TASK REQUIREMENTS: Return every record below exactly as written, omitting any pictures.

DATASET ENTRIES:
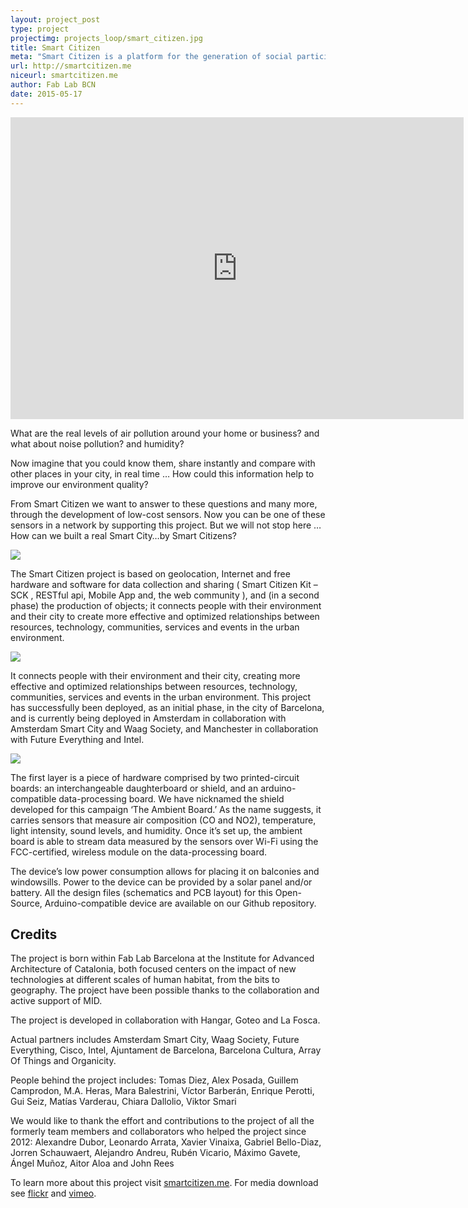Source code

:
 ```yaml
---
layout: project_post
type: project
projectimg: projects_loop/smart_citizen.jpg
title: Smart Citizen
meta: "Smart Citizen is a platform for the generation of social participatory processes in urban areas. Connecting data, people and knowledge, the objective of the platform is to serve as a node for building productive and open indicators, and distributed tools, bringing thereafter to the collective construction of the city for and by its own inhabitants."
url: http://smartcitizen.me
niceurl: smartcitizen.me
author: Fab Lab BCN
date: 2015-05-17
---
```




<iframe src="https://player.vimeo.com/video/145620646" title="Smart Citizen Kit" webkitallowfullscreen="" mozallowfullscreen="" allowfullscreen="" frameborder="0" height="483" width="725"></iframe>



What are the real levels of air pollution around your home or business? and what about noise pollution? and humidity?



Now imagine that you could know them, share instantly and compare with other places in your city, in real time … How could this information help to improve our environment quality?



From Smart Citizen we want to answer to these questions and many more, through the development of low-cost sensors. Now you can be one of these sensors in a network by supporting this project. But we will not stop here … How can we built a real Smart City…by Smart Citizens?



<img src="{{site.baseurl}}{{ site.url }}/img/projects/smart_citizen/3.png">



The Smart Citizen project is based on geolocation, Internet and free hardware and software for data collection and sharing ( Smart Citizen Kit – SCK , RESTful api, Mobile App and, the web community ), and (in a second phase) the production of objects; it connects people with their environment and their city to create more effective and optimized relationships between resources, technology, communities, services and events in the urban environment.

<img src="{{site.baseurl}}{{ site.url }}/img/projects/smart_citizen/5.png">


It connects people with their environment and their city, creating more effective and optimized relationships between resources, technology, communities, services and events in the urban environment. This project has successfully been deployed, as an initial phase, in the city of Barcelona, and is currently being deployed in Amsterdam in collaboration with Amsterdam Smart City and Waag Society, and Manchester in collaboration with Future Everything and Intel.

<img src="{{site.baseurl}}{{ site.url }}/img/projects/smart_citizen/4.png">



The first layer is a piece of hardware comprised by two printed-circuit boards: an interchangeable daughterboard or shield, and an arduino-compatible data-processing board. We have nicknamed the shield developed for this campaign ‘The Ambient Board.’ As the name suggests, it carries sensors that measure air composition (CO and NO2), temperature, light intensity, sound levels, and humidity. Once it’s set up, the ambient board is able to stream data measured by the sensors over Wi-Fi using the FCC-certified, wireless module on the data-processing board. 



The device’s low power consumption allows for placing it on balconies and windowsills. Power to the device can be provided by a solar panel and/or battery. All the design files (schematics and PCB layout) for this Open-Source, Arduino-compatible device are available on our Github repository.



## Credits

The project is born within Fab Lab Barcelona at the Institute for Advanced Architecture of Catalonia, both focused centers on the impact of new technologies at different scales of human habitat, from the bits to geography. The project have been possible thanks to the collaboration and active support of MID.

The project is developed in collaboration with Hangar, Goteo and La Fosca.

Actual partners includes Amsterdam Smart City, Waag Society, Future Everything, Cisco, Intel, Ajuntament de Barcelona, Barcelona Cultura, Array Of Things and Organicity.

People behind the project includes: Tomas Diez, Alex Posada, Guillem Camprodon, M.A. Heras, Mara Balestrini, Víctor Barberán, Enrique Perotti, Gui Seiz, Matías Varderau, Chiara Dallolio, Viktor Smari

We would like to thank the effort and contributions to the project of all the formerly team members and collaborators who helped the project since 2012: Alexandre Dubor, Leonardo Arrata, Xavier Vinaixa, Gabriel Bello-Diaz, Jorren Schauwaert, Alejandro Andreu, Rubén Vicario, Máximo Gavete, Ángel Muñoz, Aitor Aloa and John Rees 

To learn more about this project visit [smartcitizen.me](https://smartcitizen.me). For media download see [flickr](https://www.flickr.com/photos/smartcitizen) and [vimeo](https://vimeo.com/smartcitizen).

RESULT:
Source code

:
 ```yaml
---
layout: project_post
type: project
projectimg: projects_loop/smart_citizen.jpg
title: Smart Citizen
meta: "Smart Citizen is a platform for the generation of social participatory processes in urban areas. Connecting data, people and knowledge, the objective of the platform is to serve as a node for building productive and open indicators, and distributed tools, bringing thereafter to the collective construction of the city for and by its own inhabitants."
url: http://smartcitizen.me
niceurl: smartcitizen.me
author: Fab Lab BCN
date: 2015-05-17
---
```




<iframe src="https://player.vimeo.com/video/145620646" title="Smart Citizen Kit" webkitallowfullscreen="" mozallowfullscreen="" allowfullscreen="" frameborder="0" height="483" width="725"></iframe>



What are the real levels of air pollution around your home or business? and what about noise pollution? and humidity?



Now imagine that you could know them, share instantly and compare with other places in your city, in real time … How could this information help to improve our environment quality?



From Smart Citizen we want to answer to these questions and many more, through the development of low-cost sensors. Now you can be one of these sensors in a network by supporting this project. But we will not stop here … How can we built a real Smart City…by Smart Citizens?



<img src="{{site.baseurl}}{{ site.url }}/img/projects/smart_citizen/3.png">



The Smart Citizen project is based on geolocation, Internet and free hardware and software for data collection and sharing ( Smart Citizen Kit – SCK , RESTful api, Mobile App and, the web community ), and (in a second phase) the production of objects; it connects people with their environment and their city to create more effective and optimized relationships between resources, technology, communities, services and events in the urban environment.

<img src="{{site.baseurl}}{{ site.url }}/img/projects/smart_citizen/5.png">


It connects people with their environment and their city, creating more effective and optimized relationships between resources, technology, communities, services and events in the urban environment. This project has successfully been deployed, as an initial phase, in the city of Barcelona, and is currently being deployed in Amsterdam in collaboration with Amsterdam Smart City and Waag Society, and Manchester in collaboration with Future Everything and Intel.

<img src="{{site.baseurl}}{{ site.url }}/img/projects/smart_citizen/4.png">



The first layer is a piece of hardware comprised by two printed-circuit boards: an interchangeable daughterboard or shield, and an arduino-compatible data-processing board. We have nicknamed the shield developed for this campaign ‘The Ambient Board.’ As the name suggests, it carries sensors that measure air composition (CO and NO2), temperature, light intensity, sound levels, and humidity. Once it’s set up, the ambient board is able to stream data measured by the sensors over Wi-Fi using the FCC-certified, wireless module on the data-processing board. 



The device’s low power consumption allows for placing it on balconies and windowsills. Power to the device can be provided by a solar panel and/or battery. All the design files (schematics and PCB layout) for this Open-Source, Arduino-compatible device are available on our Github repository.



## Credits

The project is born within Fab Lab Barcelona at the Institute for Advanced Architecture of Catalonia, both focused centers on the impact of new technologies at different scales of human habitat, from the bits to geography. The project have been possible thanks to the collaboration and active support of MID.

The project is developed in collaboration with Hangar, Goteo and La Fosca.

Actual partners includes Amsterdam Smart City, Waag Society, Future Everything, Cisco, Intel, Ajuntament de Barcelona, Barcelona Cultura, Array Of Things and Organicity.

People behind the project includes: Tomas Diez, Alex Posada, Guillem Camprodon, M.A. Heras, Mara Balestrini, Víctor Barberán, Enrique Perotti, Gui Seiz, Matías Varderau, Chiara Dallolio, Viktor Smari

We would like to thank the effort and contributions to the project of all the formerly team members and collaborators who helped the project since 2012: Alexandre Dubor, Leonardo Arrata, Xavier Vinaixa, Gabriel Bello-Diaz, Jorren Schauwaert, Alejandro Andreu, Rubén Vicario, Máximo Gavete, Ángel Muñoz, Aitor Aloa and John Rees 

To learn more about this project visit [smartcitizen.me](https://smartcitizen.me). For media download see [flickr](https://www.flickr.com/photos/smartcitizen) and [vimeo](https://vimeo.com/smartcitizen).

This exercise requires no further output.